Segment Start: Data extracts

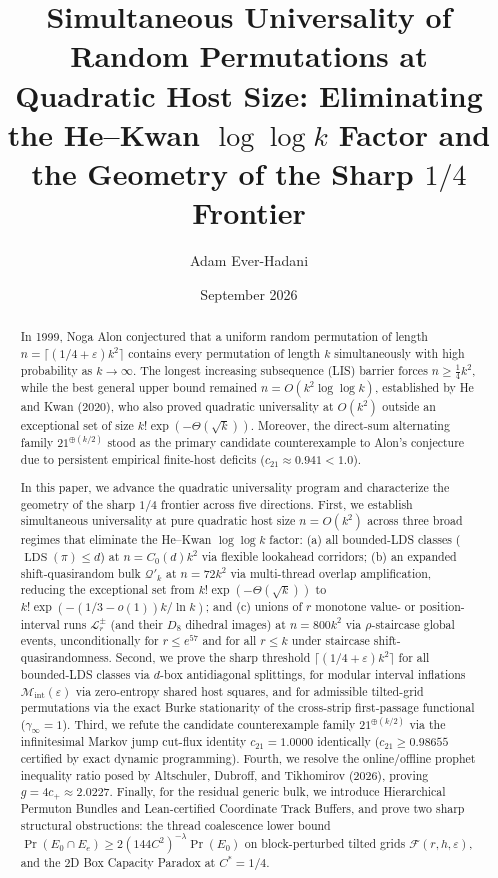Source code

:\documentclass[
  11pt,
]{article}
\title{Simultaneous Universality of Random Permutations at Quadratic
Host Size: Eliminating the He--Kwan \(\log\log k\) Factor and the
Geometry of the Sharp \(1/4\) Frontier}
\author{Adam Ever-Hadani}
\date{September 2026}
\begin{document}
\maketitle
\begin{abstract}
In 1999, Noga Alon conjectured that a uniform random permutation of length $n = \lceil(1/4 + \varepsilon)k^2\rceil$ contains every permutation of length $k$ simultaneously with high probability as $k \to \infty$. The longest increasing subsequence (LIS) barrier forces $n \ge \frac{1}{4}k^2$, while the best general upper bound remained $n = O(k^2 \log \log k)$, established by He and Kwan (2020), who also proved quadratic universality at $O(k^2)$ outside an exceptional set of size $k! \exp(-\Theta(\sqrt{k}))$. Moreover, the direct-sum alternating family $21^{\oplus (k/2)}$ stood as the primary candidate counterexample to Alon's conjecture due to persistent empirical finite-host deficits ($c_{21} \approx 0.941 < 1.0$).

In this paper, we advance the quadratic universality program and characterize the geometry of the sharp $1/4$ frontier across five directions. First, we establish simultaneous universality at pure quadratic host size $n = O(k^2)$ across three broad regimes that eliminate the He--Kwan $\log \log k$ factor: (a) all bounded-LDS classes ($\operatorname{LDS}(\pi) \le d$) at $n = C_0(d)k^2$ via flexible lookahead corridors; (b) an expanded shift-quasirandom bulk $\mathcal{Q}'_k$ at $n = 72 k^2$ via multi-thread overlap amplification, reducing the exceptional set from $k! \exp(-\Theta(\sqrt{k}))$ to $k! \exp(-(1/3 - o(1))k / \ln k)$; and (c) unions of $r$ monotone value- or position-interval runs $\mathcal{L}^\pm_r$ (and their $D_8$ dihedral images) at $n = 800 k^2$ via $\rho$-staircase global events, unconditionally for $r \le e^{57}$ and for all $r \le k$ under staircase shift-quasirandomness. Second, we prove the sharp threshold $\lceil(1/4+\varepsilon)k^2\rceil$ for all bounded-LDS classes via $d$-box antidiagonal splittings, for modular interval inflations $\mathcal{M}_{\mathrm{int}}(\varepsilon)$ via zero-entropy shared host squares, and for admissible tilted-grid permutations via the exact Burke stationarity of the cross-strip first-passage functional ($\gamma_\infty = 1$). Third, we refute the candidate counterexample family $21^{\oplus (k/2)}$ via the infinitesimal Markov jump cut-flux identity $c_{21} = 1.0000$ identically ($c_{21} \ge 0.98655$ certified by exact dynamic programming). Fourth, we resolve the online/offline prophet inequality ratio posed by Altschuler, Dubroff, and Tikhomirov (2026), proving $g = 4 c_+ \approx 2.0227$. Finally, for the residual generic bulk, we introduce Hierarchical Permuton Bundles and Lean-certified Coordinate Track Buffers, and prove two sharp structural obstructions: the thread coalescence lower bound $\Pr(E_0 \cap E_e) \ge 2(144 C^2)^{-\lambda}\Pr(E_0)$ on block-perturbed tilted grids $\mathcal{F}(r, h, \varepsilon)$, and the 2D Box Capacity Paradox at $C^* = 1/4$.
\end{abstract}
\end{document}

Segment End: Data extracts

Work required:
Pictures are to be left out, while the records are copied word for word.

Response area:
Source code

:\documentclass[
  11pt,
]{article}
\title{Simultaneous Universality of Random Permutations at Quadratic
Host Size: Eliminating the He--Kwan \(\log\log k\) Factor and the
Geometry of the Sharp \(1/4\) Frontier}
\author{Adam Ever-Hadani}
\date{September 2026}
\begin{document}
\maketitle
\begin{abstract}
In 1999, Noga Alon conjectured that a uniform random permutation of length $n = \lceil(1/4 + \varepsilon)k^2\rceil$ contains every permutation of length $k$ simultaneously with high probability as $k \to \infty$. The longest increasing subsequence (LIS) barrier forces $n \ge \frac{1}{4}k^2$, while the best general upper bound remained $n = O(k^2 \log \log k)$, established by He and Kwan (2020), who also proved quadratic universality at $O(k^2)$ outside an exceptional set of size $k! \exp(-\Theta(\sqrt{k}))$. Moreover, the direct-sum alternating family $21^{\oplus (k/2)}$ stood as the primary candidate counterexample to Alon's conjecture due to persistent empirical finite-host deficits ($c_{21} \approx 0.941 < 1.0$).

In this paper, we advance the quadratic universality program and characterize the geometry of the sharp $1/4$ frontier across five directions. First, we establish simultaneous universality at pure quadratic host size $n = O(k^2)$ across three broad regimes that eliminate the He--Kwan $\log \log k$ factor: (a) all bounded-LDS classes ($\operatorname{LDS}(\pi) \le d$) at $n = C_0(d)k^2$ via flexible lookahead corridors; (b) an expanded shift-quasirandom bulk $\mathcal{Q}'_k$ at $n = 72 k^2$ via multi-thread overlap amplification, reducing the exceptional set from $k! \exp(-\Theta(\sqrt{k}))$ to $k! \exp(-(1/3 - o(1))k / \ln k)$; and (c) unions of $r$ monotone value- or position-interval runs $\mathcal{L}^\pm_r$ (and their $D_8$ dihedral images) at $n = 800 k^2$ via $\rho$-staircase global events, unconditionally for $r \le e^{57}$ and for all $r \le k$ under staircase shift-quasirandomness. Second, we prove the sharp threshold $\lceil(1/4+\varepsilon)k^2\rceil$ for all bounded-LDS classes via $d$-box antidiagonal splittings, for modular interval inflations $\mathcal{M}_{\mathrm{int}}(\varepsilon)$ via zero-entropy shared host squares, and for admissible tilted-grid permutations via the exact Burke stationarity of the cross-strip first-passage functional ($\gamma_\infty = 1$). Third, we refute the candidate counterexample family $21^{\oplus (k/2)}$ via the infinitesimal Markov jump cut-flux identity $c_{21} = 1.0000$ identically ($c_{21} \ge 0.98655$ certified by exact dynamic programming). Fourth, we resolve the online/offline prophet inequality ratio posed by Altschuler, Dubroff, and Tikhomirov (2026), proving $g = 4 c_+ \approx 2.0227$. Finally, for the residual generic bulk, we introduce Hierarchical Permuton Bundles and Lean-certified Coordinate Track Buffers, and prove two sharp structural obstructions: the thread coalescence lower bound $\Pr(E_0 \cap E_e) \ge 2(144 C^2)^{-\lambda}\Pr(E_0)$ on block-perturbed tilted grids $\mathcal{F}(r, h, \varepsilon)$, and the 2D Box Capacity Paradox at $C^* = 1/4$.
\end{abstract}
\end{document}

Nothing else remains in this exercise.